Microclimatic buffering and resource‐based habitat in a glacial relict butterfly: significance for conservation under climate change

  • Published source details Turlure C., Choutt J., Baguette M. & Van Dyck H. (2010) Microclimatic buffering and resource‐based habitat in a glacial relict butterfly: significance for conservation under climate change. Global Change Biology, 16, 1883-1893.
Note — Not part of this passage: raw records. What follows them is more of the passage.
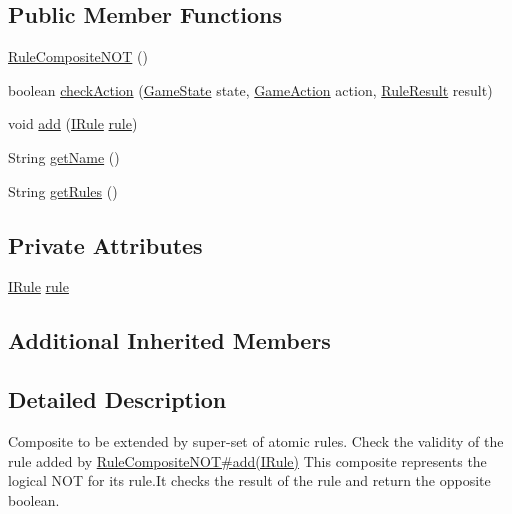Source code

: \subsection*{Public Member Functions}
\begin{DoxyCompactItemize}
\item 
\mbox{\hyperlink{classrule_engine_1_1rules_1_1new_rules_1_1_rule_composite_n_o_t_a561e4770066c3d1791cf2541e909ad1e}{Rule\+Composite\+N\+OT}} ()
\item 
boolean \mbox{\hyperlink{classrule_engine_1_1rules_1_1new_rules_1_1_rule_composite_n_o_t_a58fe12e7cdc5cdcff6d0df2c67ecedb8}{check\+Action}} (\mbox{\hyperlink{classgame_1_1game_state_1_1_game_state}{Game\+State}} state, \mbox{\hyperlink{classrule_engine_1_1_game_action}{Game\+Action}} action, \mbox{\hyperlink{classrule_engine_1_1_rule_result}{Rule\+Result}} result)
\item 
void \mbox{\hyperlink{classrule_engine_1_1rules_1_1new_rules_1_1_rule_composite_n_o_t_ac478b4b84934bcddb1435dc6e83f3a83}{add}} (\mbox{\hyperlink{interfacerule_engine_1_1rules_1_1new_rules_1_1_i_rule}{I\+Rule}} \mbox{\hyperlink{classrule_engine_1_1rules_1_1new_rules_1_1_rule_composite_n_o_t_aa13491e8dba5f09e1451dc388ae9f9be}{rule}})
\item 
String \mbox{\hyperlink{classrule_engine_1_1rules_1_1new_rules_1_1_rule_composite_n_o_t_a1d11d1d08a50f98b26109859ae453aaa}{get\+Name}} ()
\item 
String \mbox{\hyperlink{classrule_engine_1_1rules_1_1new_rules_1_1_rule_composite_n_o_t_ac462ba010b03ab7af8dfa25705127945}{get\+Rules}} ()
\end{DoxyCompactItemize}
\subsection*{Private Attributes}
\begin{DoxyCompactItemize}
\item 
\mbox{\hyperlink{interfacerule_engine_1_1rules_1_1new_rules_1_1_i_rule}{I\+Rule}} \mbox{\hyperlink{classrule_engine_1_1rules_1_1new_rules_1_1_rule_composite_n_o_t_aa13491e8dba5f09e1451dc388ae9f9be}{rule}}
\end{DoxyCompactItemize}
\subsection*{Additional Inherited Members}


\subsection{Detailed Description}
Composite to be extended by super-\/set of atomic rules. Check the validity of the rule added by \mbox{\hyperlink{classrule_engine_1_1rules_1_1new_rules_1_1_rule_composite_n_o_t_ac478b4b84934bcddb1435dc6e83f3a83}{Rule\+Composite\+N\+O\+T\#add(\+I\+Rule)}} This composite represents the logical N\+OT for its rule.\+It checks the result of the rule and return the opposite boolean.

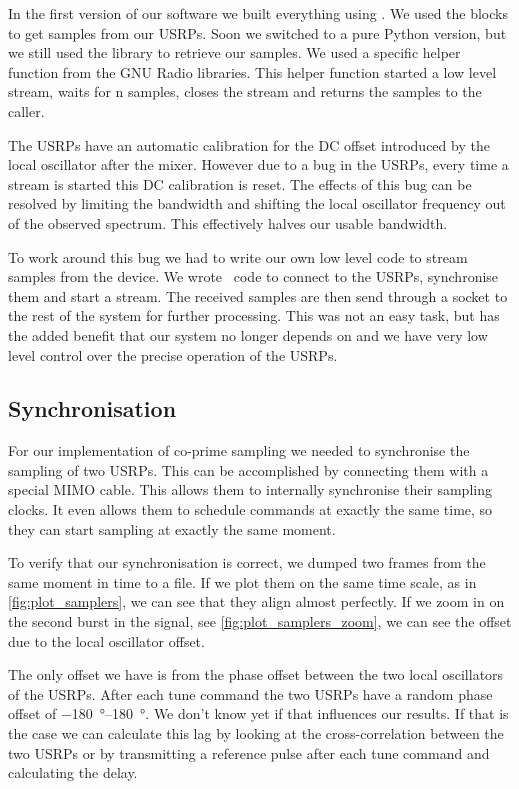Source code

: \documentclass[a4paper, openany, oneside]{memoir}
\begin{document}
In the first version of our software we built everything using . We used the  blocks to get samples from our USRPs. Soon we switched to a pure Python version, but we still used the  library to retrieve our samples. We used a specific helper function  from the GNU Radio libraries. This helper function started a low level stream, waits for n samples, closes the stream and returns the samples to the caller.

The USRPs have an automatic calibration for the DC offset introduced by the local oscillator after the mixer. However due to a bug in the USRPs, every time a stream is started this DC calibration is reset. The effects of this bug can be resolved by limiting the bandwidth and shifting the local oscillator frequency out of the observed spectrum. This effectively halves our usable bandwidth.

To work around this bug we had to write our own low level code to stream samples from the device. We wrote \CC~code to connect to the USRPs, synchronise them and start a stream. The received samples are then send through a socket to the rest of the system for further processing. This was not an easy task, but has the added benefit that our system no longer depends on  and we have very low level control over the precise operation of the USRPs.


\subsection{Synchronisation}
For our implementation of co-prime sampling we needed to synchronise the sampling of two USRPs. This can be accomplished by connecting them with a special MIMO cable. This allows them to internally synchronise their sampling clocks. It even allows them to schedule commands at exactly the same time, so they can start sampling at exactly the same moment.

To verify that our synchronisation is correct, we dumped two frames from the same moment in time to a file. If we plot them on the same time scale, as in \cref{fig:plot_samplers}, we can see that they align almost perfectly. If we zoom in on the second burst in the signal, see \cref{fig:plot_samplers_zoom}, we can see the offset due to the local oscillator offset.

The only offset we have is from the phase offset between the two local oscillators of the USRPs. After each tune command the two USRPs have a random phase offset of \SIrange[retain-explicit-plus]{-180}{+180}{\degree}.  We don't know yet if that influences our results. If that is the case we can calculate this lag by looking at the cross-correlation between the two USRPs or by transmitting a reference pulse after each tune command and calculating the delay.
\end{document}
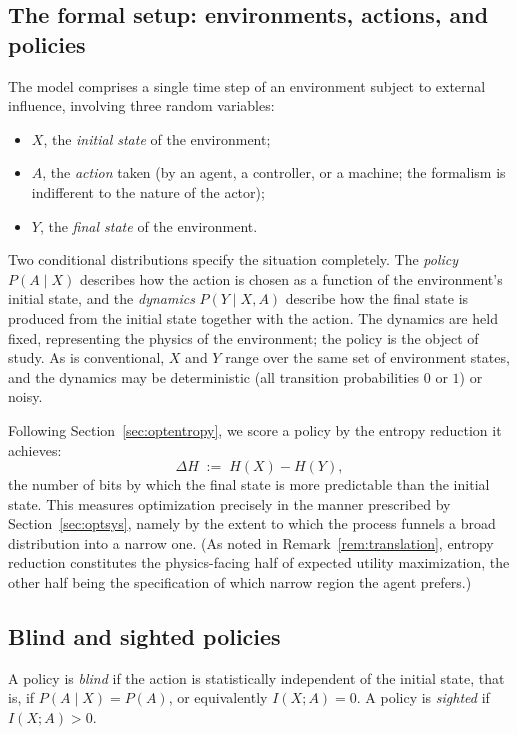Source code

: \documentclass[11pt]{article}
\begin{document}
\subsection{The formal setup: environments, actions, and policies}
\label{sec:tlsetup}

The model comprises a single time step of an environment subject to external influence, involving three random variables:

\begin{itemize}[leftmargin=2em]
  \item $X$, the \emph{initial state} of the environment;
  \item $A$, the \emph{action} taken (by an agent, a controller, or a machine; the formalism is indifferent to the nature of the actor);
  \item $Y$, the \emph{final state} of the environment.
\end{itemize}

Two conditional distributions specify the situation completely. The \emph{policy} $P(A \mid X)$ describes how the action is chosen as a function of the environment's initial state, and the \emph{dynamics} $P(Y \mid X, A)$ describe how the final state is produced from the initial state together with the action. The dynamics are held fixed, representing the physics of the environment; the policy is the object of study. As is conventional, $X$ and $Y$ range over the same set of environment states, and the dynamics may be deterministic (all transition probabilities $0$ or $1$) or noisy.

Following Section~\ref{sec:optentropy}, we score a policy by the entropy reduction it achieves:
\[
\Delta H \;:=\; H(X) - H(Y),
\]
the number of bits by which the final state is more predictable than the initial state. This measures optimization precisely in the manner prescribed by Section~\ref{sec:optsys}, namely by the extent to which the process funnels a broad distribution into a narrow one. (As noted in Remark~\ref{rem:translation}, entropy reduction constitutes the physics-facing half of expected utility maximization, the other half being the specification of which narrow region the agent prefers.)

\subsection{Blind and sighted policies}
\label{sec:blindsighted}

\begin{definition}
\label{def:blind}
A policy is \emph{blind} if the action is statistically independent of the initial state, that is, if $P(A \mid X) = P(A)$, or equivalently $I(X; A) = 0$. A policy is \emph{sighted} if $I(X; A) > 0$.
\end{definition}
\end{document}
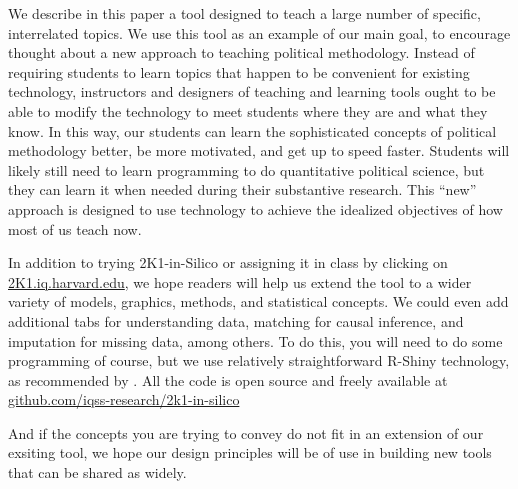 \documentclass[12pt]{article}
\theoremstyle{definition}
\begin{document}
We describe in this paper a tool designed to teach a large number of specific, interrelated topics.  We use this tool as an example of our main goal, to encourage thought about a new approach to teaching political methodology. Instead of requiring students to learn topics that happen to be convenient for existing technology, instructors and designers of teaching and learning tools ought to be able to modify the technology to meet students where they are and what they know. In this way, our students can learn the sophisticated concepts of political methodology better, be more motivated, and get up to speed faster. Students will likely still need to learn programming to do quantitative political science, but they can learn it when needed during their substantive research. This ``new'' approach is designed to use technology to achieve the idealized objectives of how most of us teach now.

In addition to trying 2K1-in-Silico or assigning it in class by clicking on \href{https://2k1.iq.harvard.edu}{2K1.iq.harvard.edu}, we hope readers will help us extend the tool to a wider variety of models, graphics, methods, and statistical concepts. We could even add additional tabs for understanding data, matching for causal inference, and imputation for missing data, among others. To do this, you will need to do some programming of course, but we use relatively straightforward R-Shiny technology, as recommended by \citet{Metzger2022}. All the code is open source and freely available at \href{https://github.com/iqss-research/2k1-in-silico}{github.com/iqss-research/2k1-in-silico}

And if the concepts you are trying to convey do not fit in an extension of our exsiting tool, we hope our design principles will be of use in building new tools that can be shared as widely.


\singlespace
\printbibliography
\end{document}
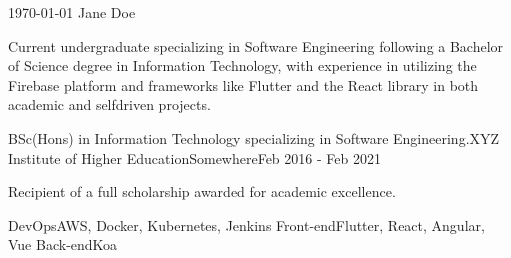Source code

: \documentclass[11pt, a4paper]{awesome-cv}
\begin{document}
\makecvheader[C]

\makecvfooter
  {\today}
  {Jane Doe}
  {\thepage}


        \begin{cvparagraph}

        Current undergraduate specializing in Software Engineering following a Bachelor of Science degree in Information Technology, with experience in utilizing the Firebase platform and frameworks like Flutter and the React library in both academic and selfdriven projects.
        \end{cvparagraph}

        

        \begin{cventries}

        
                  \cventry
                {BSc(Hons) in Information Technology specializing in Software Engineering.}{XYZ Institute of Higher Education}{Somewhere}{Feb 2016 - Feb 2021}
                        {
                          \begin{cvitems}
                            \item{Recipient of a full scholarship awarded for academic excellence.}
                          \end{cvitems}
                        }
        \end{cventries}

        

        \begin{cvskills}

        
                  \cvskill
                {DevOps}{AWS, Docker, Kubernetes, Jenkins}
                  \cvskill
                {Front-end}{Flutter, React, Angular, Vue}
                  \cvskill
                {Back-end}{Koa}
        \end{cvskills}

        
\end{document}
This study is summarised as evidence for the following.

Action Category

Rear declining species in captivity

Action Link
Butterfly and Moth Conservation
  1. Rear declining species in captivity

    A replicated, controlled study (years not given) in a laboratory in Belgium (Turlure et al 2010) found that cranberry fritillary Boloria aquilonaris caterpillars reared at 20 °C had higher survival to pupation than those reared at 25 °C, but there was no effect on survival of the amount of sphagnum moss Sphagnum spp. that caterpillars were reared with. Ninety percent of 68 cranberry fritillary caterpillars kept at 20 °C survived to become pupae, compared to 65% of 68 kept at 25 °C. However, the number of pieces of sphagnum moss that caterpillars were kept with did not significantly affect survival (1 piece = 70–94% survival, 6 pieces = 60–85%). One-hundred-and-thirty-six first, second and third instar wild-collected caterpillars were kept individually in petri dishes with small cranberry Vaccinium oxycoccus leaves. All caterpillars were kept at 10 °C at night, but half were kept at 20 °C during the day, and half at 25 °C. Within each temperature regime, half were kept with one piece of sphagnum moss and half with six pieces. This was primarily done to manipulate humidity, since the enclosures with one piece of sphagnum moss were less humid than those with six pieces. Every two days the petri dishes were cleaned and small cranberry leaves and sphagnum moss pieces were replaced. Survival to pupation was recorded.